On a show of hands every holder of ordinary shares present
at a meeting in person or by proxy is entitled to one vote
and, upon a poll each share is entitled to one vote.
D. Share buy-back
Between 1 July 2019 and 30 June 2020, the Company did
not purchase and cancel any ordinary shares on-market.
At 30 June 2020, 478,255 shares remained available to be
repurchased under the most recently announced buy back
notice to the ASX.
E. Options
Information relating to Fiducian Group Employee & Director
options issued, exercised and lapsed during the year is set
out in Note 24.
The Group’s objectives when managing capital of the wholly
owned subsidiaries within the Group are to safeguard
its ability to continue as a going concern, to individually
continue to meet externally imposed capital requirements
of APRA and ASIC under its Registrable Superannuation
Entity (RSE) Licence, Responsible Entity (RE) Licence and
their Australian Financial Services (AFS) Licence, and to
continue to provide returns to shareholders and benefits to
other stakeholders.
In order to maintain or adjust the capital structure, the
Group may adjust the amount of dividends paid to
shareholders, return capital to shareholders via an on-
market share buy-back, or issue new shares upon exercise
of outstanding options.
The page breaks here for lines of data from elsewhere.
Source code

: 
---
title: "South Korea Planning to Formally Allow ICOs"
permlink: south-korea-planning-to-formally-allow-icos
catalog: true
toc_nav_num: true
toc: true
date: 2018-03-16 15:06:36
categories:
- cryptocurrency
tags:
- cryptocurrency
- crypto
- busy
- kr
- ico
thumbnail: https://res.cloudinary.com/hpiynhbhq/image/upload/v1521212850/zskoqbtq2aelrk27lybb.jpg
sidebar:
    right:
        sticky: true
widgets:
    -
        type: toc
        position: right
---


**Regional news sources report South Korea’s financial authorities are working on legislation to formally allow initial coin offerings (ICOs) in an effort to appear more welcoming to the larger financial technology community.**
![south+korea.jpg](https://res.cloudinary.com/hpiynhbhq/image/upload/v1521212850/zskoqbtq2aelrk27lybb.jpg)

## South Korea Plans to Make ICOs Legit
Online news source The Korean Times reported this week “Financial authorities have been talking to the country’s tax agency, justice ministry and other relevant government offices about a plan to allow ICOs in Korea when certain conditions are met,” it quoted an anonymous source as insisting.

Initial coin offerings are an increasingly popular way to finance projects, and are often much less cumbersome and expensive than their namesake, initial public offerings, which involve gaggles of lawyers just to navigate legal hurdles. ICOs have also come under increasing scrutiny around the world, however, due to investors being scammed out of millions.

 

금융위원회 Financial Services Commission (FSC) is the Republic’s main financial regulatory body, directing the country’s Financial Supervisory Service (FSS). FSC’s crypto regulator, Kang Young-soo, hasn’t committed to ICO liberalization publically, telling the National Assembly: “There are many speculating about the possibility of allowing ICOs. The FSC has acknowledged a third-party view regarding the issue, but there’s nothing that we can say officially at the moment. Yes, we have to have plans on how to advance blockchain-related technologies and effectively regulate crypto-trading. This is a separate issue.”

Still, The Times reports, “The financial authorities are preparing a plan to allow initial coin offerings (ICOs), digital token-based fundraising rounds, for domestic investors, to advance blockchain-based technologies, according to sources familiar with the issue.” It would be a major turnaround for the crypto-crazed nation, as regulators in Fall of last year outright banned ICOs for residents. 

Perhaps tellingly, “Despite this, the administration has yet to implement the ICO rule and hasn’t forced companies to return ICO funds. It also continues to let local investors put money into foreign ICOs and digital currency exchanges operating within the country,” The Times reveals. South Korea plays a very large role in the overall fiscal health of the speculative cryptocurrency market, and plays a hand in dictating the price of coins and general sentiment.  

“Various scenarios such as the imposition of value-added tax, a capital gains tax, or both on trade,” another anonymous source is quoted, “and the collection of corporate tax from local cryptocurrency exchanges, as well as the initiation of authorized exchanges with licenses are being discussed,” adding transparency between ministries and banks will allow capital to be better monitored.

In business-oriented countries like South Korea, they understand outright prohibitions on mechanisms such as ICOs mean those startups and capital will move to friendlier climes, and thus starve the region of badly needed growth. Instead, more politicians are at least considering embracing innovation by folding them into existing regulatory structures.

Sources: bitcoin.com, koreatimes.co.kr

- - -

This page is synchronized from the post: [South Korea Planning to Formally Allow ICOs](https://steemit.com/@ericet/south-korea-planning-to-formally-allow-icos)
There has been no borrowing to
maintain capital adequacy.
The externally imposed requirements are:
a. Under its ASIC RE Licence, the RE, Fiducian
Investment Management Services Limited, must
maintain $5,000,000 net tangible assets at all times
during the financial year.
b. Under its AFS Licence, Fiducian Portfolio Services
Limited must maintain $150,000 cash at all times
during the financial year.
The requirement under the AFS Licence and RE Licence
are maintained by placing cash on deposit with an
Authorised Deposit taking Institution. The requirement
under the AFS Licence is reported to the Board quarterly at
each meeting.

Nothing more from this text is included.